Tanya Wideman-Davis is in the center of the stage inside a tight circle of half a dozen dancers. I know that, according to the program, Corinne Larsen Haas is the Chosen One, so why isn't she in the circle? No cast change has been announced. I realize I have missed how the Chosen One is selected when I see Haas standing alone on stage. In the final sacrificial dance, Haas spends a lot of time barely doing anything, even as the music demands that she dance herself past human endurance.

Despite these shortcomings, there are some very exciting moments and King has utilized the space of the stage to much better advantage than he usually does; lines curve around to fill in the corners and circles, sweeping up dancers and carrying them onward.

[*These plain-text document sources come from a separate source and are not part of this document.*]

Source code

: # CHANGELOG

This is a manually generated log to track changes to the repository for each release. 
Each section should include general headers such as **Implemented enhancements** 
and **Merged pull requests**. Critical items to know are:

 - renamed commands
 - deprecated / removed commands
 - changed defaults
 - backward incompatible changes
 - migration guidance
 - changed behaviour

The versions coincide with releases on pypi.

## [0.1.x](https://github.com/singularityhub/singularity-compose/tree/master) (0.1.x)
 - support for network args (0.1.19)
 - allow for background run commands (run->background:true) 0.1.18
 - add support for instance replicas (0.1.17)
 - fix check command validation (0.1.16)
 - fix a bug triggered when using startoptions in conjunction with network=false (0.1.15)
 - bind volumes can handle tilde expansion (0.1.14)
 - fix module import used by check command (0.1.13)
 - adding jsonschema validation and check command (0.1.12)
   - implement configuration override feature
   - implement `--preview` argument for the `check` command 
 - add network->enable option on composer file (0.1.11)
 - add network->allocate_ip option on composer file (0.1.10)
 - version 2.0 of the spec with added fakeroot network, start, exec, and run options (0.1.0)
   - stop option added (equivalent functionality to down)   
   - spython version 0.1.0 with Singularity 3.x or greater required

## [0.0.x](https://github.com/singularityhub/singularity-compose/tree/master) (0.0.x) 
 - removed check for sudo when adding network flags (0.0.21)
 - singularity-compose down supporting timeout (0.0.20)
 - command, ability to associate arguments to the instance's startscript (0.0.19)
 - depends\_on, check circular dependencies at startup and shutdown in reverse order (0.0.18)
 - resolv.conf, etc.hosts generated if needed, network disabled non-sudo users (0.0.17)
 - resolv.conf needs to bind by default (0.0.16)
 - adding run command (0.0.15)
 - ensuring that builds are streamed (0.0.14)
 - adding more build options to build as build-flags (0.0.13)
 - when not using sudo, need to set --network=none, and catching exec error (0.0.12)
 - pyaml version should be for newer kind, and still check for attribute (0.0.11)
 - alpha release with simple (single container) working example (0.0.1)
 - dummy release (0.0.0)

Also on the program is "The Patience of Aridity, Waiting for Petrichor," another aptly named ballet, but it only becomes apparent after a trip to the dictionary. Petrichor is the pleasant smell that accompanies the first rain after a dry spell. The first twelve sections are mostly duets and solos to music by Miguel Frasconi. The simple haunting cello melody is quite moving at first, but gradually the sameness, like water on stone, wears on my patience. In the opening pas de deux, John Michael Schert partners a very expressive Kerr, who shifts rapidly between tenderness toward Schert and pushing him away. Brett Conway also stands out in his solo. The thirteenth and last section, a pas de deux to an excerpt from Edgar Meyer's "Violin Concerto," danced by Keen and Schert, stands in complete opposition to the opening one. The steps are far more classical and there is greater harmony between the two dancers. Martin Gagnon's lighting is exquisite for this piece and all the other ones on the program.

The pas de deux "Coleman Hawkins" is inspired by the great tenor saxophonist. With such jazzy music Chiharu Shibata and Prince Credell should turn up the thermostat and let us share in the ensuing sauna.

"Baker Fix" is a bubbly, witty and sexy piece to three songs sung by Josephine Baker. Dressed in a fringed red gown by Colleen Quen Couture, Kerr sashays and struts her way across stage in 'Haiti.' To an excerpt from 'Toc Toc Partout,' Lauren Porter Worth triggers me into a false memory syndrome episode where I imagine I am seeing what Miss Baker actually looked like. A feathery concoction with ropes of pearls by Robert Rosenwasser confirms the illusion. Worth spins out a mix of Charleston and King's own intricate steps with a toss of her head and a sly smile. Kerr comes back to 'J'attends Votre Retour' in a bouffant dress, black background splashed with colorful butterflies. Before long a lone pearly white two-foot-in-diameter ball rolls out from the wings. She holds it, perches on top of it, kicks and throws it until suddenly the whole stage is filled with balls of various sizes and pale iridescent colors.

After reading up a bit on Baker, I am amazed to learn she was more than just an entertainer, but was involved with the French Resistance during World War II and later was an activist for civil rights. Someone of her stature warrants a much longer homage, maybe even an evening-length ballet to pay tribute to all her many facets.